Write out once more the lines running from the top of the entries below to the line with "- **摘抄**: 在2025年3月14日，中山大学举办的2025届毕业生春季招聘双选会上，深圳航空...", both ends included.

#### The data
*** Block opens ***
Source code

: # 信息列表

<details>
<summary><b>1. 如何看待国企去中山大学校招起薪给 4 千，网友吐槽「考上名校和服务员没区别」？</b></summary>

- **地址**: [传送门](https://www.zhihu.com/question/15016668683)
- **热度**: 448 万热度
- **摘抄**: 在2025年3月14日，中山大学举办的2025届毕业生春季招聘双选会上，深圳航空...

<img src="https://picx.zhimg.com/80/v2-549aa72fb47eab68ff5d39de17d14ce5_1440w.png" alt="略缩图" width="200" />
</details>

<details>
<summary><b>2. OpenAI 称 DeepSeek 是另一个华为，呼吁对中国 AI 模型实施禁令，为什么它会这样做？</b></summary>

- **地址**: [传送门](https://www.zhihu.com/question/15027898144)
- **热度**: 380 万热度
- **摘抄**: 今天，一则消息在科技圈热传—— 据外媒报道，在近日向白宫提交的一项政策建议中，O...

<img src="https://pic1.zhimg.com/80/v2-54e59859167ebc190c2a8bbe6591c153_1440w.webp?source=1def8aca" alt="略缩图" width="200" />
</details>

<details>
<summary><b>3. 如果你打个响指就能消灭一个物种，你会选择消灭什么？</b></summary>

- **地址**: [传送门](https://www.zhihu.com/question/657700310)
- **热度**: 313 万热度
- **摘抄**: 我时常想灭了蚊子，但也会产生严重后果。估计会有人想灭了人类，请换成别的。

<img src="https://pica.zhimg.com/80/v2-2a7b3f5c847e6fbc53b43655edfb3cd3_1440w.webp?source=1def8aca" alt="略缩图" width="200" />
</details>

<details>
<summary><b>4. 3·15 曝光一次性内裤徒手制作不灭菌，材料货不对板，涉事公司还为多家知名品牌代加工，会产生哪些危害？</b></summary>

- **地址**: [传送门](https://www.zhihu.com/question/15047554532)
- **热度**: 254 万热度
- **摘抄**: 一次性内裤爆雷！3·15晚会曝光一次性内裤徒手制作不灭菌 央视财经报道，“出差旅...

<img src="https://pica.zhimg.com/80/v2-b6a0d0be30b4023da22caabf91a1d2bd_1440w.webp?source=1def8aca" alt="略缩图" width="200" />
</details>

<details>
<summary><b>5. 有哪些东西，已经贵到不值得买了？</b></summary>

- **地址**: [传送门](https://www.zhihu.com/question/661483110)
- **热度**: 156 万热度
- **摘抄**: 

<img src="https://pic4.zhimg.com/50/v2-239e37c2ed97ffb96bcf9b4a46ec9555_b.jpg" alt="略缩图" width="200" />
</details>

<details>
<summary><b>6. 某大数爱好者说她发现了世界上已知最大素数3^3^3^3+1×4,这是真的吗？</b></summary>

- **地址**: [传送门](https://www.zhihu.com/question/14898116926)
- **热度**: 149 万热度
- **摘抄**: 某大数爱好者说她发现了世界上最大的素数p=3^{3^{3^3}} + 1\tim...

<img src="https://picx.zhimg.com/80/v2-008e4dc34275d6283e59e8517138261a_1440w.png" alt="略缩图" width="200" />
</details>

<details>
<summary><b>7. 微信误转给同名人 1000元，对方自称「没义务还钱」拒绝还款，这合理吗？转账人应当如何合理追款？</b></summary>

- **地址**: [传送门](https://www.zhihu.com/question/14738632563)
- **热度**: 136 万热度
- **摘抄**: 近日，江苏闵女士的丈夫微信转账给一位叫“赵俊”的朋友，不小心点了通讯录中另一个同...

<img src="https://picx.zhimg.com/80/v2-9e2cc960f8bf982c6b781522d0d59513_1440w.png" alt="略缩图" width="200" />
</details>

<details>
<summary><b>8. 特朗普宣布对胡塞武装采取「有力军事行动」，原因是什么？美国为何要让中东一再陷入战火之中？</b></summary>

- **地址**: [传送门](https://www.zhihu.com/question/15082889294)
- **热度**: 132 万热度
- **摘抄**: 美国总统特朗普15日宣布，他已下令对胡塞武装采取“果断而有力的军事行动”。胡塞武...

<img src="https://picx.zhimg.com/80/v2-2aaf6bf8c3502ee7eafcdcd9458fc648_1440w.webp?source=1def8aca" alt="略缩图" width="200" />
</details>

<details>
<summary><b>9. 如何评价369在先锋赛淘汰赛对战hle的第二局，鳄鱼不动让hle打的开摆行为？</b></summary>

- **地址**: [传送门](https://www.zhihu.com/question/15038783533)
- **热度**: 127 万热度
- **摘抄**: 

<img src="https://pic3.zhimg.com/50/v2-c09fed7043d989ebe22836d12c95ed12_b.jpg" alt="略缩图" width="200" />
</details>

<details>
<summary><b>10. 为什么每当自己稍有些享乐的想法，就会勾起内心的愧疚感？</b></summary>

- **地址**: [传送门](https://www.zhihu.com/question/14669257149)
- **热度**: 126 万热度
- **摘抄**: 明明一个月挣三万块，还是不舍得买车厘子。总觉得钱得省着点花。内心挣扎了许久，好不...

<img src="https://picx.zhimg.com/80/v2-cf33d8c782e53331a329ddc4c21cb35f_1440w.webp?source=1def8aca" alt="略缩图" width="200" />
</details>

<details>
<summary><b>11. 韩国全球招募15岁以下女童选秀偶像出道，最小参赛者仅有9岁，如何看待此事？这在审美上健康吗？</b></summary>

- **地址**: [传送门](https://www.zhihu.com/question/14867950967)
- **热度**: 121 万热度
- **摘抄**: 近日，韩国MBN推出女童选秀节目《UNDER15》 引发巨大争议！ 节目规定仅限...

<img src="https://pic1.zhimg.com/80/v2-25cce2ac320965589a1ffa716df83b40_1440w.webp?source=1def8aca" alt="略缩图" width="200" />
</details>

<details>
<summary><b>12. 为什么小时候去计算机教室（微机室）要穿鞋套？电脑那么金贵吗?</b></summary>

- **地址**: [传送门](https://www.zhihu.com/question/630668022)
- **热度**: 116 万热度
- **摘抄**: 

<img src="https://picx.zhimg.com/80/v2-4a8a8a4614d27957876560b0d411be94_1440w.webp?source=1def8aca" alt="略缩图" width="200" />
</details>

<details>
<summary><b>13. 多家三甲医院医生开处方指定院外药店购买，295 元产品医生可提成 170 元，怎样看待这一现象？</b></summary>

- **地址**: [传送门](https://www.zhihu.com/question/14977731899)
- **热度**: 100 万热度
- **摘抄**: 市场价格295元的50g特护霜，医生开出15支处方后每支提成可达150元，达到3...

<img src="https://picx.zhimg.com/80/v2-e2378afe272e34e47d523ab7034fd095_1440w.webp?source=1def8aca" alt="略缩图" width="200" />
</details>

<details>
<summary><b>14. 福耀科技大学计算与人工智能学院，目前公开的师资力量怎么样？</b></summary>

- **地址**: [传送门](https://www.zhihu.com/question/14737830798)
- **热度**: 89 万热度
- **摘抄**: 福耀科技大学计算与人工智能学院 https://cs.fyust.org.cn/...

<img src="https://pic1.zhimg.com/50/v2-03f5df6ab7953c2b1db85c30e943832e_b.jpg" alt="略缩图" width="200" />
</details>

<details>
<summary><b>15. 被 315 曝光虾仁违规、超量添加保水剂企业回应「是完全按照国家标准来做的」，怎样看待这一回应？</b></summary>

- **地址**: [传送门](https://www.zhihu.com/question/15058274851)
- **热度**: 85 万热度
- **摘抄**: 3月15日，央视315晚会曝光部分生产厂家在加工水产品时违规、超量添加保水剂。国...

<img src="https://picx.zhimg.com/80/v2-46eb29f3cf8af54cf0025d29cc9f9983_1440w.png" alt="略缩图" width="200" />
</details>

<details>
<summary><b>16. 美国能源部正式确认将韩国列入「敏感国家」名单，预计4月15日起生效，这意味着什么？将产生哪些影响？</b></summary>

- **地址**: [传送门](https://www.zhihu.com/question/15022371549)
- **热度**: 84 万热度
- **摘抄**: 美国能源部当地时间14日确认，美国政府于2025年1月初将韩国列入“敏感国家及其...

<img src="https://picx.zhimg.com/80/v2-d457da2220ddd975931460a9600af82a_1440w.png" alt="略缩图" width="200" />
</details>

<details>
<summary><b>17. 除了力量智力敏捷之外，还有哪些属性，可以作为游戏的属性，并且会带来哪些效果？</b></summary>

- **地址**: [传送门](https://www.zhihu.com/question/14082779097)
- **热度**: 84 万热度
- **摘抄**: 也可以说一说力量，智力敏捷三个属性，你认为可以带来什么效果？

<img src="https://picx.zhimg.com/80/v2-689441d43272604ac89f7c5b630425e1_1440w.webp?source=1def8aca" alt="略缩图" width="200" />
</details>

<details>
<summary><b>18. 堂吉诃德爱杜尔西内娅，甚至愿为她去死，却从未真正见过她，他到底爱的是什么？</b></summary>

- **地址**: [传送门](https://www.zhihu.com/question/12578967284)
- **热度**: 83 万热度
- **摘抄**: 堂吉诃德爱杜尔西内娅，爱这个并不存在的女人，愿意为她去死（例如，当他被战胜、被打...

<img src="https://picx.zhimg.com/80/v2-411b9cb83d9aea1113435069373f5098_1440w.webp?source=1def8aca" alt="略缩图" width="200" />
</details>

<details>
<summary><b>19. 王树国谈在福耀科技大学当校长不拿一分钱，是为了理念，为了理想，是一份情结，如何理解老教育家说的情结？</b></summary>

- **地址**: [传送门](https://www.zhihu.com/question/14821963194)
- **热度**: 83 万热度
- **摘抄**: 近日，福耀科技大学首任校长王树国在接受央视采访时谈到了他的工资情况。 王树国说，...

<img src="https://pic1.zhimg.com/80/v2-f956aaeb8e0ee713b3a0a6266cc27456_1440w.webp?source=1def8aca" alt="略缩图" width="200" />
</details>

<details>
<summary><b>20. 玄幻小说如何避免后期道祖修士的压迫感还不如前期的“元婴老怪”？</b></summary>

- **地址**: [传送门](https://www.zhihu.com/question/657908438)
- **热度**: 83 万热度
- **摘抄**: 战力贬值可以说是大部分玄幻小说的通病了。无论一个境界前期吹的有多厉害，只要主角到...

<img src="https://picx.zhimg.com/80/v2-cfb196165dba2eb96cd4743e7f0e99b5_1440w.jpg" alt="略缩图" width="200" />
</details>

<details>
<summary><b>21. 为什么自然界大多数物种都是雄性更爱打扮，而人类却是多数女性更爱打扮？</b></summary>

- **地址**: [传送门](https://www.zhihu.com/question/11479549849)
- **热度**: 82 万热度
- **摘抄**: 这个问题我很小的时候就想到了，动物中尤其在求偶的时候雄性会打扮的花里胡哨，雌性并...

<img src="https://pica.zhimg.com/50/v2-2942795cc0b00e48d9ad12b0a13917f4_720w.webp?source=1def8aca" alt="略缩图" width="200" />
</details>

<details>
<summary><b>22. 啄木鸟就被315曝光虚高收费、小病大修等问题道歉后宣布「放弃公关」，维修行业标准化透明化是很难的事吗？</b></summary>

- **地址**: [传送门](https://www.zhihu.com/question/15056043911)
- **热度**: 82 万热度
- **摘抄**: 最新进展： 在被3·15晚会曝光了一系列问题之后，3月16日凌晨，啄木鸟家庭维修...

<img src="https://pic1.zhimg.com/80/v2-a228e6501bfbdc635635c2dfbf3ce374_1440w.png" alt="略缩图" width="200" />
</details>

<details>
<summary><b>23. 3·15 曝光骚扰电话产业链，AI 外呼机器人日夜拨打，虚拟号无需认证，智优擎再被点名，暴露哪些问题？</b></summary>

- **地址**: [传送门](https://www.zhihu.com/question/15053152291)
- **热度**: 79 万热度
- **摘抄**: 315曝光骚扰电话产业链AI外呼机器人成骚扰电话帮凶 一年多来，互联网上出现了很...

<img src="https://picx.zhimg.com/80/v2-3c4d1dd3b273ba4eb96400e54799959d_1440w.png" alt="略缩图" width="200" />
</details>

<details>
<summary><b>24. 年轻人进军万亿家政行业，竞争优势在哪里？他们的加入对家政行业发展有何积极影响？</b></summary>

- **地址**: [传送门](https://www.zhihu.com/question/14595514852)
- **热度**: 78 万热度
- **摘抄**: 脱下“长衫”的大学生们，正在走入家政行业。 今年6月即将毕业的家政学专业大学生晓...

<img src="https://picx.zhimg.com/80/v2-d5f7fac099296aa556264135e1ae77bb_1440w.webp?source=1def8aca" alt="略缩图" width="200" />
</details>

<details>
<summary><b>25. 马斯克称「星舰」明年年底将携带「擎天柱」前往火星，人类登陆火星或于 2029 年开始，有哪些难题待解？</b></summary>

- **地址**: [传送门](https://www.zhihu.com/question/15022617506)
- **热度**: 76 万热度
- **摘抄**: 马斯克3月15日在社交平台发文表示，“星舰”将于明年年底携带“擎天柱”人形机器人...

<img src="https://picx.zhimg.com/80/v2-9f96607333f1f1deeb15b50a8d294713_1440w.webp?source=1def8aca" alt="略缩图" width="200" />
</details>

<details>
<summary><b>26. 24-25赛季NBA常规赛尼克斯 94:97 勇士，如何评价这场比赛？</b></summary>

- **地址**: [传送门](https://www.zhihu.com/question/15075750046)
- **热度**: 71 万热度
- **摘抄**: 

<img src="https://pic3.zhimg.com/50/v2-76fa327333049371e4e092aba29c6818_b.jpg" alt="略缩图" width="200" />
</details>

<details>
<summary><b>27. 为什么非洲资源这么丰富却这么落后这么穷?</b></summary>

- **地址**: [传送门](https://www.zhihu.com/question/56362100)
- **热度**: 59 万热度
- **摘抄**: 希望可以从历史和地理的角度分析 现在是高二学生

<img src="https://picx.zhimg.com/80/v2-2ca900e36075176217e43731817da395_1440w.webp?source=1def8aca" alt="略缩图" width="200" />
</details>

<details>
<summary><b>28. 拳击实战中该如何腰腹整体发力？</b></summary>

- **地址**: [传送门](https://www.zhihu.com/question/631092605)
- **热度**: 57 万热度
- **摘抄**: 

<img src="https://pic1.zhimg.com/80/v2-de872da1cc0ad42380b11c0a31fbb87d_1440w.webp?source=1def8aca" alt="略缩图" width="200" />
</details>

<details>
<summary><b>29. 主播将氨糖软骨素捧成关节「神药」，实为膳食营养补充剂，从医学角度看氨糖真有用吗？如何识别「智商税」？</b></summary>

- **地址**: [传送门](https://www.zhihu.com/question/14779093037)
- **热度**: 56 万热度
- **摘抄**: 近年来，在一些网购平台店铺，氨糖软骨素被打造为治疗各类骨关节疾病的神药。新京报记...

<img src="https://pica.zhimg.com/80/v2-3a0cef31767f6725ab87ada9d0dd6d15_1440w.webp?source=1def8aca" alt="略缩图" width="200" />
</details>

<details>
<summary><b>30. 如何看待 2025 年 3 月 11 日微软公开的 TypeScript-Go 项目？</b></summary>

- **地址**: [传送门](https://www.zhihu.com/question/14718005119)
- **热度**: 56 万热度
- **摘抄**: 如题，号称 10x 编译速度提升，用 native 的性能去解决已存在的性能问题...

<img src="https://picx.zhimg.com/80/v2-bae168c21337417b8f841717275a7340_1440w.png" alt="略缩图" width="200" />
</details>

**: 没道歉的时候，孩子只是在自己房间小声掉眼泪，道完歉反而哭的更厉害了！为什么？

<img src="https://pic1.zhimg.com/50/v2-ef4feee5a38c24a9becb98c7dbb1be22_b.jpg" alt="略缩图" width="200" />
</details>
*** Block closes ***
#### Finished task
Source code

: # 信息列表

<details>
<summary><b>1. 如何看待国企去中山大学校招起薪给 4 千，网友吐槽「考上名校和服务员没区别」？</b></summary>

- **地址**: [传送门](https://www.zhihu.com/question/15016668683)
- **热度**: 448 万热度
- **摘抄**: 在2025年3月14日，中山大学举办的2025届毕业生春季招聘双选会上，深圳航空...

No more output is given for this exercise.